= Beginning of Section =

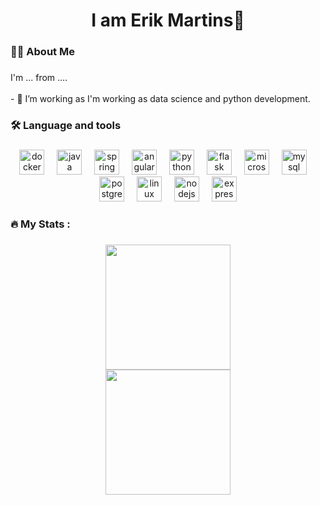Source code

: <h1 align="center">I am Erik Martins👋</h1>

###

###

<h3 align="left">👩‍💻  About Me</h3>

###

<p align="left">I'm ... from ....<br><br>- 🔭 I’m working as I'm working as data science and python development.</p>

###

<h3 align="left">🛠 Language and tools</h3>

###

<div align="center">
  <img src="https://cdn.jsdelivr.net/gh/devicons/devicon/icons/docker/docker-plain-wordmark.svg" height="40" alt="docker logo"  />
  <img width="12" />
  <img src="https://cdn.jsdelivr.net/gh/devicons/devicon/icons/java/java-original.svg" height="40" alt="java logo"  />
  <img width="12" />
  <img src="https://cdn.jsdelivr.net/gh/devicons/devicon/icons/spring/spring-original.svg" height="40" alt="spring logo"  />
  <img width="12" />
  <img src="https://cdn.jsdelivr.net/gh/devicons/devicon/icons/angularjs/angularjs-original.svg" height="40" alt="angularjs logo"  />
  <img width="12" />
  <img src="https://cdn.jsdelivr.net/gh/devicons/devicon/icons/python/python-original.svg" height="40" alt="python logo"  />
  <img width="12" />
  <img src="https://cdn.jsdelivr.net/gh/devicons/devicon/icons/flask/flask-original.svg" height="40" alt="flask logo"  />
  <img width="12" />
  <img src="https://cdn.jsdelivr.net/gh/devicons/devicon/icons/microsoftsqlserver/microsoftsqlserver-plain.svg" height="40" alt="microsoftsqlserver logo"  />
  <img width="12" />
  <img src="https://cdn.jsdelivr.net/gh/devicons/devicon/icons/mysql/mysql-original.svg" height="40" alt="mysql logo"  />
  <img width="12" />
  <img src="https://cdn.jsdelivr.net/gh/devicons/devicon/icons/postgresql/postgresql-original.svg" height="40" alt="postgresql logo"  />
  <img width="12" />
  <img src="https://cdn.jsdelivr.net/gh/devicons/devicon/icons/linux/linux-original.svg" height="40" alt="linux logo"  />
  <img width="12" />
  <img src="https://cdn.jsdelivr.net/gh/devicons/devicon/icons/nodejs/nodejs-original.svg" height="40" alt="nodejs logo"  />
  <img width="12" />
  <img src="https://cdn.jsdelivr.net/gh/devicons/devicon/icons/express/express-original.svg" height="40" alt="express logo"  />
</div>

###

<h3 align="left">🔥   My Stats :</h3>

###

<div align="center" dir="auto">
      <a href="https://github.com/anuraghazra/convoychat">
        <img height="200" align="center" src="https://camo.githubusercontent.com/fa56e9e342bfaf96dd591af94d995570800d36344f0a0cdb55543afd4c5e45d1/68747470733a2f2f6769746875622d726561646d652d73746174732e76657263656c2e6170702f6170692f746f702d6c616e67733f757365726e616d653d432d4272656e6572266c61796f75743d636f6d70616374266c616e67735f636f756e743d3426636172645f77696474683d333530267468656d653d7261646963616c" data-canonical-src="https://github-readme-stats.vercel.app/api/top-langs?username=C-Brener&amp;layout=compact&amp;langs_count=4&amp;card_width=350&amp;theme=radical" style="max-width: 100%;">
      </a> 
      <br>
      <a href="https://github.com/C-Brener/github-readme-stats">
      <img height="200" align="center" src="https://camo.githubusercontent.com/26cc52718b13d73f87014ce3c3e4179ecd2fef92619cb99d8e2155396b41dd27/68747470733a2f2f6769746875622d726561646d652d73746174732e76657263656c2e6170702f6170693f757365726e616d653d432d4272656e6572266c61796f75743d636f6d70616374267468656d653d7261646963616c26636172645f77696474683d343835" data-canonical-src="https://github-readme-stats.vercel.app/api?username=C-Brener&amp;layout=compact&amp;theme=radical&amp;card_width=485" style="max-width: 100%;">
    </a>   
</div>

###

= End of Section =

Quote all the records verbatim, dropping any pictures from your copy.

Written solution
Source code

: <h1 align="center">I am Erik Martins👋</h1>

###

###

<h3 align="left">👩‍💻  About Me</h3>

###

<p align="left">I'm ... from ....<br><br>- 🔭 I’m working as I'm working as data science and python development.</p>

###

<h3 align="left">🛠 Language and tools</h3>

###

<div align="center">
  <img src="https://cdn.jsdelivr.net/gh/devicons/devicon/icons/docker/docker-plain-wordmark.svg" height="40" alt="docker logo"  />
  <img width="12" />
  <img src="https://cdn.jsdelivr.net/gh/devicons/devicon/icons/java/java-original.svg" height="40" alt="java logo"  />
  <img width="12" />
  <img src="https://cdn.jsdelivr.net/gh/devicons/devicon/icons/spring/spring-original.svg" height="40" alt="spring logo"  />
  <img width="12" />
  <img src="https://cdn.jsdelivr.net/gh/devicons/devicon/icons/angularjs/angularjs-original.svg" height="40" alt="angularjs logo"  />
  <img width="12" />
  <img src="https://cdn.jsdelivr.net/gh/devicons/devicon/icons/python/python-original.svg" height="40" alt="python logo"  />
  <img width="12" />
  <img src="https://cdn.jsdelivr.net/gh/devicons/devicon/icons/flask/flask-original.svg" height="40" alt="flask logo"  />
  <img width="12" />
  <img src="https://cdn.jsdelivr.net/gh/devicons/devicon/icons/microsoftsqlserver/microsoftsqlserver-plain.svg" height="40" alt="microsoftsqlserver logo"  />
  <img width="12" />
  <img src="https://cdn.jsdelivr.net/gh/devicons/devicon/icons/mysql/mysql-original.svg" height="40" alt="mysql logo"  />
  <img width="12" />
  <img src="https://cdn.jsdelivr.net/gh/devicons/devicon/icons/postgresql/postgresql-original.svg" height="40" alt="postgresql logo"  />
  <img width="12" />
  <img src="https://cdn.jsdelivr.net/gh/devicons/devicon/icons/linux/linux-original.svg" height="40" alt="linux logo"  />
  <img width="12" />
  <img src="https://cdn.jsdelivr.net/gh/devicons/devicon/icons/nodejs/nodejs-original.svg" height="40" alt="nodejs logo"  />
  <img width="12" />
  <img src="https://cdn.jsdelivr.net/gh/devicons/devicon/icons/express/express-original.svg" height="40" alt="express logo"  />
</div>

###

<h3 align="left">🔥   My Stats :</h3>

###

<div align="center" dir="auto">
      <a href="https://github.com/anuraghazra/convoychat">
        <img height="200" align="center" src="https://camo.githubusercontent.com/fa56e9e342bfaf96dd591af94d995570800d36344f0a0cdb55543afd4c5e45d1/68747470733a2f2f6769746875622d726561646d652d73746174732e76657263656c2e6170702f6170692f746f702d6c616e67733f757365726e616d653d432d4272656e6572266c61796f75743d636f6d70616374266c616e67735f636f756e743d3426636172645f77696474683d333530267468656d653d7261646963616c" data-canonical-src="https://github-readme-stats.vercel.app/api/top-langs?username=C-Brener&amp;layout=compact&amp;langs_count=4&amp;card_width=350&amp;theme=radical" style="max-width: 100%;">
      </a> 
      <br>
      <a href="https://github.com/C-Brener/github-readme-stats">
      <img height="200" align="center" src="https://camo.githubusercontent.com/26cc52718b13d73f87014ce3c3e4179ecd2fef92619cb99d8e2155396b41dd27/68747470733a2f2f6769746875622d726561646d652d73746174732e76657263656c2e6170702f6170693f757365726e616d653d432d4272656e6572266c61796f75743d636f6d70616374267468656d653d7261646963616c26636172645f77696474683d343835" data-canonical-src="https://github-readme-stats.vercel.app/api?username=C-Brener&amp;layout=compact&amp;theme=radical&amp;card_width=485" style="max-width: 100%;">
    </a>   
</div>

###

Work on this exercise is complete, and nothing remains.